To his relief, Ruslan’s answer was calm. “You feel no magical residue, and this confuses you, yes?”
Kiran nodded. He glanced at the Alathians. Ruslan made a slight encouraging gesture, and Kiran went on. “Why would his defensive wards not trigger, with an attacker casting such lethal magic against him? And why do we not feel traces of the attacker’s spellwork? Wouldn’t such a powerful spell leave residue?”
“Ordinarily, yes. But there are ways…” Ruslan turned a hand palm up. Feeling the Alathians’ eyes on him, Kiran knew why Ruslan wouldn’t elaborate. “While speculation might be interesting, it is unnecessary. We can find out easily enough what happened here.” He waited expectantly, as if Kiran and Mikail were in a lesson.
“By casting a
zhaveynikh
spell,” Mikail said.
“Exactly,” Ruslan said, the word warm with approval.

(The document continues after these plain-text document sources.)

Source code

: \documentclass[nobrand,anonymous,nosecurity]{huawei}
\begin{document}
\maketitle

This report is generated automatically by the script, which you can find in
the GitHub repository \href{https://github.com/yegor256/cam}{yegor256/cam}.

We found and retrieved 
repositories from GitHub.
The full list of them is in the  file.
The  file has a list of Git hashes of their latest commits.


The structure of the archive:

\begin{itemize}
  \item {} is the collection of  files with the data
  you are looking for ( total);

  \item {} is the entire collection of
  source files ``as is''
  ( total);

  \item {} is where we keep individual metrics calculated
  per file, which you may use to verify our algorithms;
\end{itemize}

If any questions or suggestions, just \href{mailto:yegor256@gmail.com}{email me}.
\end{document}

Dismay seized Kiran. He didn’t recognize the spell name, didn’t know how Ruslan might discover the truth of the man’s death—proof of all he’d lost.
Ruslan caught his gaze. Kiran twitched in surprise as Ruslan’s mind touched his, deep at the core of his
ikilhia
where the mark-binding link lay.
Death gives power, Kiran. While that power remains, it can be manipulated to produce a scry-vision of the originating event. In design, the spell is similar to those you cast in childhood to create simulacrums.
Simulacra spells, Kiran remembered. They required more delicacy than power, fine control of the spell essential to its success. Yet even so, to shape a scry-vision from the miasma of energies in the room, Ruslan must require the assistance of channels.
“You intend to cast a channeled spell,” Captain Martennan said, echoing Kiran’s thoughts. His voice was flat, his round-cheeked face gone hard.
Mocking amusement gleamed in Ruslan’s eyes. “Have no fear for your delicate sensibilities, Captain. This death is yet recent enough to taste. I have all the power I need, right here.” He flicked a hand at the savaged corpse.
They are afraid of real power
, Ruslan had said. If Martennan was afraid, he hid it well. His black eyes showed only distaste. Ruslan had warned Kiran to be wary of Martennan in particular, and now Kiran had seen the man, he understood why. Despite Martennan’s polite speech and apparently sunny disposition, something about him made Kiran profoundly uncomfortable.
Equally discomforting was the way the
nathahlen
with the startlingly green eyes kept staring at him. No name had come to Kiran from Ruslan’s binding, though he felt the same warning inhibition against casting as he did for the Alathian mages. Ruslan had mentioned in passing that the Alathians had hired a local man as a guide and informant. Still, Kiran was surprised Ruslan’s binding included a mere servant. Strange, too, that the Alathians hadn’t hired someone older, with more experience. The green-eyed guide looked only a few years Kiran’s elder, and his callused hands and rough clothing seemed more suited to menial labor than Ninavel’s embassies. Kiran thought it odder yet that the Alathians had brought a
nathahlen
with them into the dead mage’s workroom. Still, what did he know of Alathian customs?